Online Poker Closer Than Ever After Passage of West Virginia Gaming Bill

The dream of legal online poker is very much alive and well in West Virginia after a new gaming bill easily cleared its first significant hurdle this week.

West Virginia Lottery Interactive Wagering Act, aka House Bill 2934, was introduced last week. It would allow state casinos to provide games like slots, blackjack, roulette — and yes, poker — in an online forum, in addition to their current brick and mortar offerings.

And lawmakers in the state, which is already one of eight to offer legal sports betting in the US, are moving fast to get the deal done.

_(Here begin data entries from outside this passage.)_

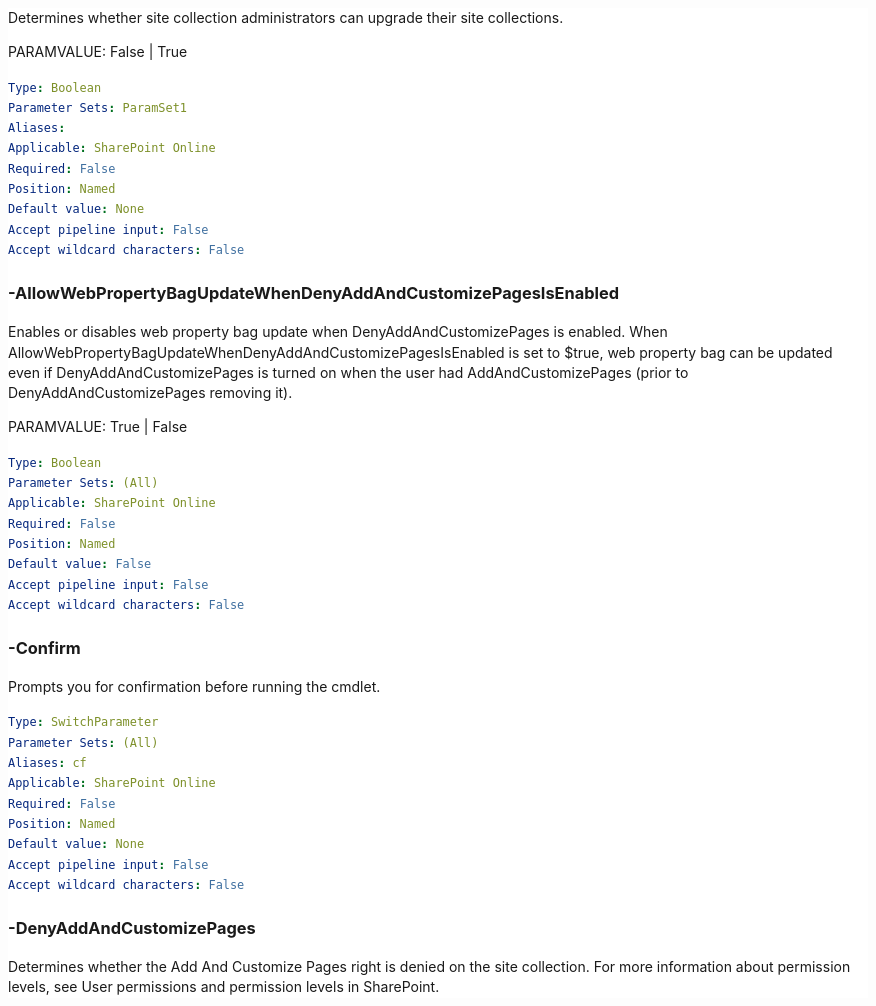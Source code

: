 Determines whether site collection administrators can upgrade their site collections.

PARAMVALUE: False | True

```yaml
Type: Boolean
Parameter Sets: ParamSet1
Aliases:
Applicable: SharePoint Online
Required: False
Position: Named
Default value: None
Accept pipeline input: False
Accept wildcard characters: False
```

### -AllowWebPropertyBagUpdateWhenDenyAddAndCustomizePagesIsEnabled
Enables or disables web property bag update when DenyAddAndCustomizePages is enabled. When AllowWebPropertyBagUpdateWhenDenyAddAndCustomizePagesIsEnabled is set to $true, web property bag can be updated even if DenyAddAndCustomizePages is turned on when the user had AddAndCustomizePages (prior to DenyAddAndCustomizePages removing it).

PARAMVALUE: True | False

```yaml
Type: Boolean
Parameter Sets: (All)
Applicable: SharePoint Online
Required: False
Position: Named
Default value: False
Accept pipeline input: False
Accept wildcard characters: False
```

### -Confirm

Prompts you for confirmation before running the cmdlet.

```yaml
Type: SwitchParameter
Parameter Sets: (All)
Aliases: cf
Applicable: SharePoint Online
Required: False
Position: Named
Default value: None
Accept pipeline input: False
Accept wildcard characters: False
```

### -DenyAddAndCustomizePages

Determines whether the Add And Customize Pages right is denied on the site collection.
For more information about permission levels, see User permissions and permission levels in SharePoint.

On Tuesday, a the House Judiciary Committee voted to push the proposed bill to its second key stop — a full vote in the House of Representatives.

The Fine Print

If passed, the new Act would allow the states five casinos to offer a full array of games over the internet.

  • Five-year operating licences would be awarded for a fee of $250,000
  • New criminal laws would be introduced to cover any black market gaming operators in the state
  • The West Virginia Lottery Commission will have oversight of the online operators
  • Operators would be taxed at a rate of 15 percent

The latter issue was the subject of some debate as the bill passed through the committee this week, with Delegate Tom Fast suggesting that lawmakers should increase the tax to 35%.

But bill supporters balked at the notion.

“I think the intent here is not about raising a tax that doesn’t exist,” Delegate Shawn Fluharty said, according to Online Poker Report. “This would have the effect of killing the legislation if we went to a 35-percent tax rate.”

In the end, delegates voted to push the bill through with the 15 percent tax rate.

Shot Clock Ticking

In a tweet earlier this week, Fluharty noted that lawmakers had waived a reference to the Finance committee (an update to the tweet below), adding the hashtag  #fasttrack. And that sense of urgency is certainly justified.

The state’s Legislative session wraps up on March 9, leaving just over two weeks for the bill to win passage.

But there is reason for optimism. Lawmakers in the Mountain State have historically been progressive when it comes to gaming, particularly with poker, which it officially classified as a game of skill in 2017.

Fluharty himself indicated that it would take quite the bad beat for the bill not to get through the House in time.

Should the House of Representatives sign off on the gaming bill before the Legislative sessions wraps, the next stop for the Interactive Wagering Act would be the desk of the state governor, Jim Justice.